TASK MATERIAL START
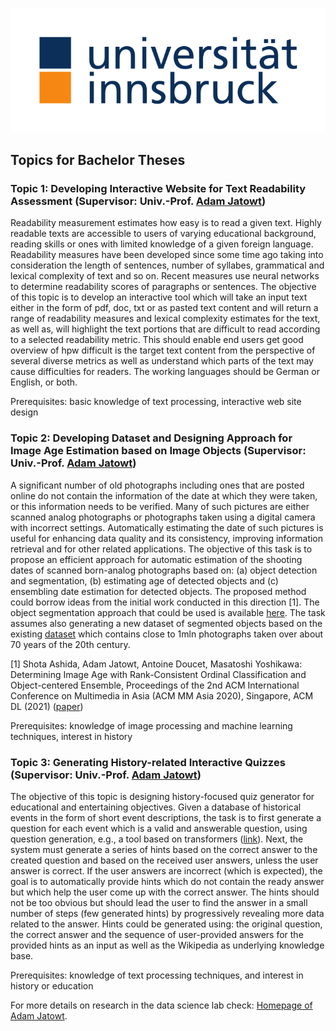 ![Logo](uibk-logo.2017.svg)
## Topics for Bachelor Theses   

### Topic 1: Developing Interactive Website for Text Readability Assessment (Supervisor: Univ.-Prof. [Adam Jatowt](mailto:adam.jatowt@uibk.ac.at))

Readability measurement estimates how easy is to read a given text. Highly readable texts are accessible to users of varying educational background, reading skills or ones with limited knowledge of a given foreign language. Readability measures have been developed since some time ago taking into consideration the length of sentences, number of syllabes, grammatical and lexical complexity of text and so on. Recent measures use neural networks to determine readability scores of paragraphs or sentences. The objective of this topic is to develop an interactive tool which will take an input text either in the form of pdf, doc, txt or as pasted text content and will return a range of readability measures and lexical complexity estimates for the text, as well as, will highlight the text portions that are difficult to read according to a selected readability metric. This should enable end users get good overview of hpw difficult is the target text content from the perspective of several diverse metrics as well as understand which parts of the text may cause difficulties for readers. The working languages should be German or English, or both.

Prerequisites: basic knowledge of text processing, interactive web site design

### Topic 2: Developing Dataset and Designing Approach for Image Age Estimation based on Image Objects (Supervisor: Univ.-Prof. [Adam Jatowt](mailto:adam.jatowt@uibk.ac.at))

A significant number of old photographs including ones that are posted online do not contain the information of the date at which they were taken, or this information needs to be verified. Many of such pictures are either scanned analog photographs or photographs taken using a digital camera with incorrect settings. Automatically estimating the date of such pictures is useful for enhancing data quality and its consistency, improving information retrieval and for other related applications. The objective of this task is to propose an efficient approach for automatic estimation of the shooting dates of scanned born-analog photographs based on: (a) object detection and segmentation, (b) estimating age of detected objects and (c) ensembling date estimation for detected objects. The proposed method could borrow ideas from the initial work conducted in this direction [1]. The object segmentation approach that could be used is available [here](https://github.com/ArunMichaelDsouza/tensorflow-image-detection). The task assumes also generating a new dataset of segmented objects based on the existing [dataset](https://www.radar-service.eu/radar/en/dataset/tJzxrsYUkvPklBOw) which contains close to 1mln photographs taken over about 70 years of the 20th century.

[1] Shota Ashida, Adam Jatowt, Antoine Doucet, Masatoshi Yoshikawa: Determining Image Age with Rank-Consistent Ordinal Classification and Object-centered Ensemble, Proceedings of the 2nd ACM International Conference on Multimedia in Asia (ACM MM Asia 2020), Singapore, ACM DL (2021) ([paper](https://adammo12.github.io/DataScienceLabBachelorTopics/ACMMM-paper.pdf))

Prerequisites: knowledge of image processing and machine learning techniques, interest in history

### Topic 3: Generating History-related Interactive Quizzes (Supervisor: Univ.-Prof. [Adam Jatowt](mailto:adam.jatowt@uibk.ac.at))

The objective of this topic is designing history-focused quiz generator for educational and entertaining objectives. Given a database of historical events in the form of short event descriptions, the task is to first generate a question for each event which is a valid and answerable question, using question generation, e.g., a tool based on transformers ([link](https://github.com/patil-suraj/question_generation)). Next, the system must generate a series of hints based on the correct answer to the created question and based on the received user answers, unless the user answer is correct. If the user answers are incorrect (which is expected), the goal is to automatically provide hints which do not contain the ready answer but which help the user come up with the correct answer. The hints should not be too obvious but should lead the user to find the answer in a small number of steps (few generated hints) by progressively revealing more data related to the answer. Hints could be generated using: the original question, the correct answer and the sequence of user-provided answers for the provided hints as an input as well as the Wikipedia as underlying knowledge base.

Prerequisites: knowledge of text processing techniques, and interest in history or education





For more details on research in the data science lab check: [Homepage of Adam Jatowt](https://adammo12.github.io/adamjatowt/).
TASK MATERIAL END
TASK DIRECTIONS: Only the words belong in your copy: restate the data above exactly and leave the images out.

YOUR RESPONSE:
 ![Logo](uibk-logo.2017.svg)
## Topics for Bachelor Theses   

### Topic 1: Developing Interactive Website for Text Readability Assessment (Supervisor: Univ.-Prof. [Adam Jatowt](mailto:adam.jatowt@uibk.ac.at))

Readability measurement estimates how easy is to read a given text. Highly readable texts are accessible to users of varying educational background, reading skills or ones with limited knowledge of a given foreign language. Readability measures have been developed since some time ago taking into consideration the length of sentences, number of syllabes, grammatical and lexical complexity of text and so on. Recent measures use neural networks to determine readability scores of paragraphs or sentences. The objective of this topic is to develop an interactive tool which will take an input text either in the form of pdf, doc, txt or as pasted text content and will return a range of readability measures and lexical complexity estimates for the text, as well as, will highlight the text portions that are difficult to read according to a selected readability metric. This should enable end users get good overview of hpw difficult is the target text content from the perspective of several diverse metrics as well as understand which parts of the text may cause difficulties for readers. The working languages should be German or English, or both.

Prerequisites: basic knowledge of text processing, interactive web site design

### Topic 2: Developing Dataset and Designing Approach for Image Age Estimation based on Image Objects (Supervisor: Univ.-Prof. [Adam Jatowt](mailto:adam.jatowt@uibk.ac.at))

A significant number of old photographs including ones that are posted online do not contain the information of the date at which they were taken, or this information needs to be verified. Many of such pictures are either scanned analog photographs or photographs taken using a digital camera with incorrect settings. Automatically estimating the date of such pictures is useful for enhancing data quality and its consistency, improving information retrieval and for other related applications. The objective of this task is to propose an efficient approach for automatic estimation of the shooting dates of scanned born-analog photographs based on: (a) object detection and segmentation, (b) estimating age of detected objects and (c) ensembling date estimation for detected objects. The proposed method could borrow ideas from the initial work conducted in this direction [1]. The object segmentation approach that could be used is available [here](https://github.com/ArunMichaelDsouza/tensorflow-image-detection). The task assumes also generating a new dataset of segmented objects based on the existing [dataset](https://www.radar-service.eu/radar/en/dataset/tJzxrsYUkvPklBOw) which contains close to 1mln photographs taken over about 70 years of the 20th century.

[1] Shota Ashida, Adam Jatowt, Antoine Doucet, Masatoshi Yoshikawa: Determining Image Age with Rank-Consistent Ordinal Classification and Object-centered Ensemble, Proceedings of the 2nd ACM International Conference on Multimedia in Asia (ACM MM Asia 2020), Singapore, ACM DL (2021) ([paper](https://adammo12.github.io/DataScienceLabBachelorTopics/ACMMM-paper.pdf))

Prerequisites: knowledge of image processing and machine learning techniques, interest in history

### Topic 3: Generating History-related Interactive Quizzes (Supervisor: Univ.-Prof. [Adam Jatowt](mailto:adam.jatowt@uibk.ac.at))

The objective of this topic is designing history-focused quiz generator for educational and entertaining objectives. Given a database of historical events in the form of short event descriptions, the task is to first generate a question for each event which is a valid and answerable question, using question generation, e.g., a tool based on transformers ([link](https://github.com/patil-suraj/question_generation)). Next, the system must generate a series of hints based on the correct answer to the created question and based on the received user answers, unless the user answer is correct. If the user answers are incorrect (which is expected), the goal is to automatically provide hints which do not contain the ready answer but which help the user come up with the correct answer. The hints should not be too obvious but should lead the user to find the answer in a small number of steps (few generated hints) by progressively revealing more data related to the answer. Hints could be generated using: the original question, the correct answer and the sequence of user-provided answers for the provided hints as an input as well as the Wikipedia as underlying knowledge base.

Prerequisites: knowledge of text processing techniques, and interest in history or education





For more details on research in the data science lab check: [Homepage of Adam Jatowt](https://adammo12.github.io/adamjatowt/).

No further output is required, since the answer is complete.